Inner Basin is easily accessed via the Arizona Snow Bowl's main chairlift, which gets you within 500 vertical feet of the rim. Drop down the backside into backcountry skiing paradise, including Core Ridge, which features the steepest terrain on the entire mountain (for more color on this exciting part of the Peaks, check out Falling Headfirst Down an Ice Cliff ).

The video features me (red and blue jacket, teal pack) and friends skiing Inner Basin back in March 1990(!), including a traverse along Core Ridge to a steep north-facing couloir we named "Powell's Prayer" in honor of a big fall our friend took down it on what might have been the first descent. It's possible another Flagstaff skier beat us to it all the way back in the 1970's; however, there are many north facing couloirs off Core Ridge, so there was some confusion as to which one he'd actually skied.

During this trip I set my all-time Big Air record: about 30 vertical feet. I know—not much by today's standards. On the first pass, I approached the headwall tentatively and barely cleared the snow. So I hit it again, this time determined to take flight by ramping up my speed. Unfortunately (or fortunately, depending on your point of view), I flew well beyond the landing zone and bombed into the flats.

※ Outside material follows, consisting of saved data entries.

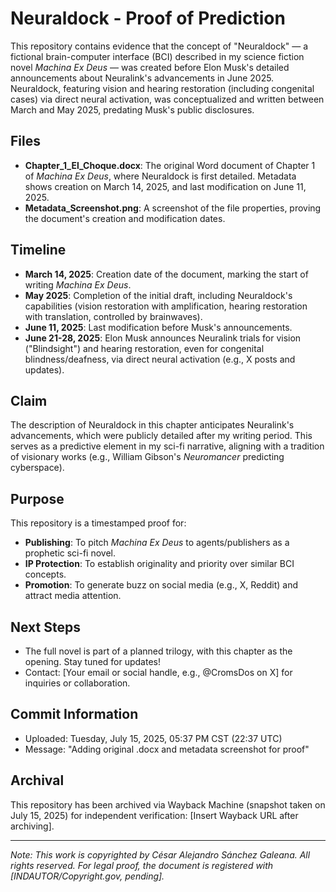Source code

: # Neuraldock - Proof of Prediction

This repository contains evidence that the concept of "Neuraldock" — a fictional brain-computer interface (BCI) described in my science fiction novel *Machina Ex Deus* — was created before Elon Musk's detailed announcements about Neuralink's advancements in June 2025. Neuraldock, featuring vision and hearing restoration (including congenital cases) via direct neural activation, was conceptualized and written between March and May 2025, predating Musk's public disclosures.

## Files
- **Chapter_1_El_Choque.docx**: The original Word document of Chapter 1 of *Machina Ex Deus*, where Neuraldock is first detailed. Metadata shows creation on March 14, 2025, and last modification on June 11, 2025.
- **Metadata_Screenshot.png**: A screenshot of the file properties, proving the document's creation and modification dates.

## Timeline
- **March 14, 2025**: Creation date of the document, marking the start of writing *Machina Ex Deus*.
- **May 2025**: Completion of the initial draft, including Neuraldock's capabilities (vision restoration with amplification, hearing restoration with translation, controlled by brainwaves).
- **June 11, 2025**: Last modification before Musk's announcements.
- **June 21-28, 2025**: Elon Musk announces Neuralink trials for vision ("Blindsight") and hearing restoration, even for congenital blindness/deafness, via direct neural activation (e.g., X posts and updates).

## Claim
The description of Neuraldock in this chapter anticipates Neuralink's advancements, which were publicly detailed after my writing period. This serves as a predictive element in my sci-fi narrative, aligning with a tradition of visionary works (e.g., William Gibson's *Neuromancer* predicting cyberspace).

## Purpose
This repository is a timestamped proof for:
- **Publishing**: To pitch *Machina Ex Deus* to agents/publishers as a prophetic sci-fi novel.
- **IP Protection**: To establish originality and priority over similar BCI concepts.
- **Promotion**: To generate buzz on social media (e.g., X, Reddit) and attract media attention.

## Next Steps
- The full novel is part of a planned trilogy, with this chapter as the opening. Stay tuned for updates!
- Contact: [Your email or social handle, e.g., @CromsDos on X] for inquiries or collaboration.

## Commit Information
- Uploaded: Tuesday, July 15, 2025, 05:37 PM CST (22:37 UTC)
- Message: "Adding original .docx and metadata screenshot for proof"

## Archival
This repository has been archived via Wayback Machine (snapshot taken on July 15, 2025) for independent verification: [Insert Wayback URL after archiving].

---

*Note: This work is copyrighted by César Alejandro Sánchez Galeana. All rights reserved. For legal proof, the document is registered with [INDAUTOR/Copyright.gov, pending].*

This inspired two friends behind me to go big as well, with mostly similar results. After that, we traversed to the couloir, which probably averaged 45° in steepness and pinched down to right around 205cm at the choke point—coincidentally the length of my vintage Rossi GS boards. Ah, good times. Enjoy the video!

— October 31, 2009

Andy Lewicky is the author and creator of SierraDescents

Mike November 2, 2009 at 7:52 am

Blowin' cold smoke... Beautiful man.

Dan Conger November 3, 2009 at 6:02 pm

Cool video. One of the things about the southwest (I mean So Cal on into Arizona) is that there really is some fantastic terrain down there. But, at average snowfall less than 200" a year just doesn't provide adequate, consistent coverage for terrain like that ... especially when you couple that small snowpack with the intense sunshine that tends to burn the slopes to oatmeal in the afternoons even in January. I'll have to get down and do some hikers out of the Arizona Snowbowl sometime ...

Bill November 3, 2009 at 10:40 pm

Ah, man. Loved it.

Andy November 4, 2009 at 9:34 am

Dan, an El Nino year can put 400+ inches of snow on the San Francisco Peaks.

Bill, looking back at those shots of powder billowing up against the sky, I sometimes think I was crazy to ever leave that mountain. :)

Dan Conger November 4, 2009 at 9:56 am

Well, hopefully this year's El Nino pans out then. I'd love to hit Waterman, Baldy, and other southern spots during a year when the terrain is actually covered.